Publicado el 16 de enero, 2026

10 min

La excedencia voluntaria es un derecho laboral que permite al trabajador suspender temporalmente su contrato para atender intereses personales o profesionales, según regula el Estatuto de los Trabajadores. Puede pedirse tras un año de antigüedad y dura de cuatro meses a cinco años. Se solicita por escrito, indicando fechas y motivos, y otorga un derecho preferente a la reincorporación cuando existan vacantes. Es una opción útil para quienes buscan flexibilidad laboral, formación o conciliación sin perder su vínculo con la empresa.  

¿Qué es la excedencia voluntaria y en qué casos se puede pedir?

La excedencia voluntaria es una herramienta laboral para quienes buscan una pausa profesional sin renunciar completamente a su relación con la empresa. Por tanto, conocer qué es la excedencia voluntaria, cuándo se puede pedir y cuáles son sus requisitos legales se vuelve esencial tanto para trabajadores como para departamentos de recursos humanos. Este artículo ofrece una guía completa, basada en el Estatuto de los Trabajadores y la excedencia voluntaria. Además, responde a las dudas más frecuentes y aporta ejemplos reales.

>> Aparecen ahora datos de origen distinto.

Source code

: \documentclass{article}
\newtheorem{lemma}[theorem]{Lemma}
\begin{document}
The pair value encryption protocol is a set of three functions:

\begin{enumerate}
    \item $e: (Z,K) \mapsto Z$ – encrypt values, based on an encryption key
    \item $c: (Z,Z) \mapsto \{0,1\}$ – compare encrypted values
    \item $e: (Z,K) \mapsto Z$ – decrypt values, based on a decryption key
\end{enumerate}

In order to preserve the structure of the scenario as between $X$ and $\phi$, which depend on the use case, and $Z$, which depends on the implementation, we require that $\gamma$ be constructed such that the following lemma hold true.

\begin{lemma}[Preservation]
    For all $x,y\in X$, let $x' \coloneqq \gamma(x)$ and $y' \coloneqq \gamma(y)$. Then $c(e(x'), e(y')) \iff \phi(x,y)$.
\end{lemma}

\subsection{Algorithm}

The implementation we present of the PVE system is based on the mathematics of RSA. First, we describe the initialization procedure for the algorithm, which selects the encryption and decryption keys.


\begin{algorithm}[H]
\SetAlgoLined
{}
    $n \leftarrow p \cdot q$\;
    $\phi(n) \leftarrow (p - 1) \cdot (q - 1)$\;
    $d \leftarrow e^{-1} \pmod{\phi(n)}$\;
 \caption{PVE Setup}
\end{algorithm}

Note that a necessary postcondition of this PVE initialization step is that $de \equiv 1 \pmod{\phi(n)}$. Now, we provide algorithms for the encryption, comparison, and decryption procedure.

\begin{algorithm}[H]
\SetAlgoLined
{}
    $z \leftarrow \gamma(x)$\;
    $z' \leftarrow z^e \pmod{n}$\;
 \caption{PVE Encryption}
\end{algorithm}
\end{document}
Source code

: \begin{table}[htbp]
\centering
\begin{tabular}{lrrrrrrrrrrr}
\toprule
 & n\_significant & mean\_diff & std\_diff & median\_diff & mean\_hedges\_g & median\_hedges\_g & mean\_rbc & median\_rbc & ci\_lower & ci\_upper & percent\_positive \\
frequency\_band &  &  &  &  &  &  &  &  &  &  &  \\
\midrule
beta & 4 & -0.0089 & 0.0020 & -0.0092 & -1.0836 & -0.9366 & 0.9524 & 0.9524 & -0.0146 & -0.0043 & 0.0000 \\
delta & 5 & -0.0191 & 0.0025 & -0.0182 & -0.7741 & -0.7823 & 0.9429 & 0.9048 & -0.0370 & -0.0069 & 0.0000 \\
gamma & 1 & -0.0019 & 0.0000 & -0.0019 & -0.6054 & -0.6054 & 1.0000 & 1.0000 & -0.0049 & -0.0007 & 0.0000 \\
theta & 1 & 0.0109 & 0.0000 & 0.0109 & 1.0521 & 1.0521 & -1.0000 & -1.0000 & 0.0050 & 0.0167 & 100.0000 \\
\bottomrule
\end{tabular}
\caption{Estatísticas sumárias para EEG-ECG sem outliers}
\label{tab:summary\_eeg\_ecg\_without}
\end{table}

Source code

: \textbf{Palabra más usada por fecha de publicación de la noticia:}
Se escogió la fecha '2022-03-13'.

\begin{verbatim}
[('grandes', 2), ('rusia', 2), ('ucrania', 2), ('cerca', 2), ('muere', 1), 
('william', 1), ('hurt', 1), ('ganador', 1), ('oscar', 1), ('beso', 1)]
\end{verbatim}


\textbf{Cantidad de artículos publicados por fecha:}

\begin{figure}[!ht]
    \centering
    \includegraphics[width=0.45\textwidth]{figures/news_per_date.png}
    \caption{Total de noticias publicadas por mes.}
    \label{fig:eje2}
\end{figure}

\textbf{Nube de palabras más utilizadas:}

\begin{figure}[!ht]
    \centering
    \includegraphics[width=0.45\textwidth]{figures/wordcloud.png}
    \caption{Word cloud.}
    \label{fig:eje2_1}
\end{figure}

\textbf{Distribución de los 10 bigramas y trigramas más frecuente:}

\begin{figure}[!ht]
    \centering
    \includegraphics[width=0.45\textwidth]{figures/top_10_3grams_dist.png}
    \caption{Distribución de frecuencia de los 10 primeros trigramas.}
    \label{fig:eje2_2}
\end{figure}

Saber cuándo se puede pedir la excedencia voluntaria es esencial para ejercer este derecho sin perder oportunidades laborales futuras. Así, definimos la excedencia voluntaria como una suspensión temporal de la relación laboral solicitada por el trabajador. De hecho, le permite dejar de prestar servicios durante un tiempo determinado, manteniendo un derecho preferente a reincorporarse cuando existan vacantes de igual o similar categoría en la empresa. Este derecho se encuentra regulado por el Estatuto de los Trabajadores y la excedencia voluntaria, que garantizan al empleado la posibilidad de suspender su contrato de forma temporal sin perder su vínculo laboral.

A diferencia de la excedencia forzosa o la excedencia por cuidado de familiares, la excedencia voluntaria por interés particular no requiere la existencia de una causa justificada. El trabajador puede pedirla por motivos personales, para desarrollar otro proyecto profesional, estudiar, viajar, descansar, atender compromisos familiares o, simplemente, tomarse un tiempo de reflexión.

El Estatuto de los Trabajadores y la excedencia voluntaria, en su artículo 46, establece que pueden solicitarla todos aquellos trabajadores que cumplan con ciertos requisitos mínimos de antigüedad y plazo. Se trata de un derecho individual e irrenunciable, siempre que se cumpla la ley y los convenios colectivos no dispongan lo contrario.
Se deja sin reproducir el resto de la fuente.